The following is the full text of a letter I submitted to the Independent, published there in edited form on March 13, 2004. Though nearly ten years old, I believe my observations remain pertinent.
Sir: The anti-whaling argument, (‘A simple reason to stop whaling: it’s cruel’ Independent, 09/03), is a classic case of drawing everyone’s attention to the purported mess in another’s back yard so as to avoid the need to clear up one’s own. As things stand, many would argue there is more of a threat to whales from pollutants, entanglement in fishing nets and over fishing of other stocks such as cod disturbing the ecosystem than from the harpoons of Norwegian fishermen, but such observations are a little inconvenient given the fact that we ourselves might do something about such problems at some cost to ourselves.
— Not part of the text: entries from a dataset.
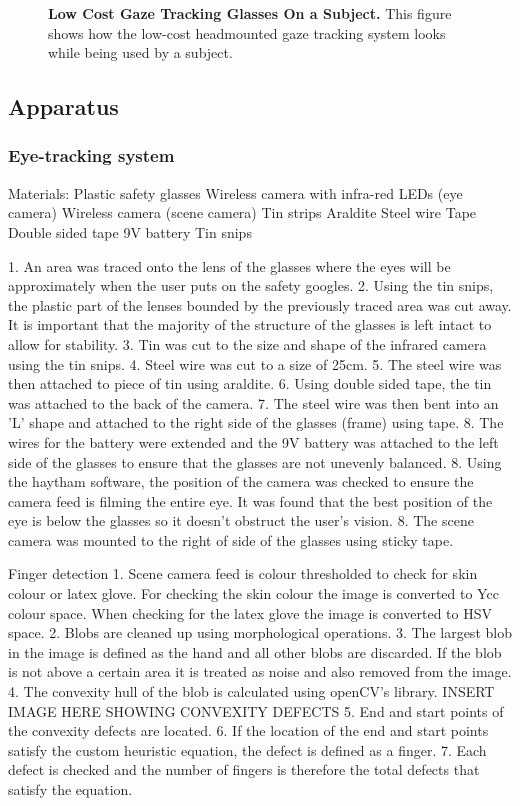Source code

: \documentclass[jou,a4paper,notxfonts]{apa}
\begin{document}
\begin{figure}[tp]
 \caption{\textbf{Low Cost Gaze Tracking Glasses On a Subject.} This figure shows how the low-cost headmounted gaze
 tracking system looks while being used by a subject.}
 \label{gazeTrackingGlasses}
\end{figure}


\subsection{Apparatus}
\subsubsection{Eye-tracking system}

Materials:
Plastic safety glasses
Wireless camera with infra-red LEDs (eye camera)
Wireless camera	(scene camera)
Tin strips
Araldite
Steel wire
Tape
Double sided tape
9V battery
Tin snips

1. An area was traced onto the lens of the glasses where the eyes will be approximately when the user puts on the safety googles. 
2. Using the tin snips, the plastic part of the lenses bounded by the previously traced area was cut away. It is important that the
majority of the structure of the glasses is left intact to allow for stability.
3. Tin was cut to the size and shape of the infrared camera using the tin snips.
4. Steel wire was cut to a size of 25cm.
5. The steel wire was then attached to piece of tin using araldite.
6. Using double sided tape, the tin was attached to the back of the camera.
7. The steel wire was then bent into an 'L' shape and attached to the right side of the glasses (frame) using tape.
8. The wires for the battery were extended and the 9V battery was attached to the left side of the glasses to ensure that the glasses
are not unevenly balanced.
8. Using the haytham software, the position of the camera was checked to ensure the camera feed is filming the entire eye.
It was found that the best position of the eye is below the glasses so it doesn't obstruct the user's vision. 
8. The scene camera was mounted to the right of side of the glasses using sticky tape.

Finger detection
1. Scene camera feed is colour thresholded to check for skin colour or latex glove. For checking the skin colour the image is 
converted to Ycc colour space. When checking for the latex glove the image is converted to HSV space.
2. Blobs are cleaned up using morphological operations.
3. The largest blob in the image is defined as the hand and all other blobs are discarded. If the blob is not above a certain area
it is treated as noise and also removed from the image.
4. The convexity hull of the blob is calculated using openCV's library.
INSERT IMAGE HERE SHOWING CONVEXITY DEFECTS
5. End and start points of the convexity defects are located.
6. If the location of the end and start points satisfy the custom heuristic equation, the defect is defined as a finger.
7. Each defect is checked and the number of fingers is therefore the total defects that satisfy the equation.
\end{document}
One of the more unedifying political spectacles is the odd whaling debate in parliament where MPs rise as one to condemn a practice that affects not a single British voter. Much the same may be said of the IWC, composed as it is predominantly of non-whaling nations. When the Norwegians agreed to the moratorium on whaling in 1986 it was on the condition that the situation was reassessed five years later. When the time came they were refused a hearing. Far better for most IWC members to simply bar discussion outright. Of the 40 nations in the IWC, 22 have not been involved with commercial whaling since the IWC’s inception in 1949 and an additional ten nations ceased involvement before the 1980s. The handful of nations the moratorium actually affected are hardly likely to be able to raise the issue seriously within the IWC in future. Small wonder, then, that the Norwegians have chosen to go their own way. What has a landlocked IWC member like Switzerland to gain from lifting the ban on commercial whaling? Concerned with the livelihood of their citizens, the whaling nations are outnumbered by those able to score free eco-points by their refusal to enter into serious debate.
I spent some months in the Norwegian Lofoten Islands, very much dependent upon whaling. Located north of the arctic circle, in darkness through the winter months and with snow likely even in mid-summer, this is not an area much suited to farming. They have cod as an alternative to whales to be sure, but others in the EU – including ourselves – have seen to it that they have little. Whaling is not some dispensable addition to the livelihood of the Lofoten islanders; it is central to it and there is little that might replace it. Indeed, when I was there every member of the community I spoke to was directly or indirectly dependent upon it. Yes, it is true that the Lofoten Islanders use explosive harpoons. What your article failed to mention was the fact that this ostensibly gruesome, horrific means of killing whales was actually made mandatory by the IWC itself in 1980 to cut down the kill time thus to reduce the suffering of the animals. Cold harpoons resulted in a far more painful and lingering death, and yet somehow explosive harpoons have now entered the mythology of whaling as themselves symptomatic of the cruel intent of the malevolent hunter.
Hunting is a messy business to be sure. Clearly it doesn’t have the fast kill times of commercial farming. Are we, then, to stop all hunting,
anywhere? Are we, for example, to ban safari tour companies that will take you out to Africa where you can kill Grant’s gazelle, East African impala, wart hog, wildebeest, hartebeest and zebra for no other reason than the pleasure of the kill itself? I have yet to hear voices raised in great numbers on that particular practice. Our parliament, swift in its condemnation of whaling, seems a little more mixed in its feelings when it
comes to the tearing apart of the humble British fox. In reality, is farming any better than hunting? The patchwork-quilt English countryside is
a virtual desert when it comes to wildlife. And can anyone say they would truly prefer to live the life of a British beef cow with its artificial
existence and a premature death guaranteed over the life of a minke whale? If the kill time of an explosive harpoon can be up to an hour, what is the kill time of BSE? We don’t know, we don’t care. Your cow is a pragmatic animal; whales are fluffy and cute. The whale sings a beautiful song; a cow says ‘Moo’. Cows find it hard to make friends.
While we self-righteously fend off the Norwegians’ explosive harpoons, we continue to pump pollutants into the waters in which the whales live and to lay out fishing nets in which they are caught unintentionally to drown, unable to rise to the surface for air. Perhaps if the IWC were to extend its discussion beyond harpoons and into the realms of fishing nets and pollution we’d find many of its members somewhat more equivocal in their love of whales. The last thing they want us to realise is that some of their corpses might just be in our back yard after all.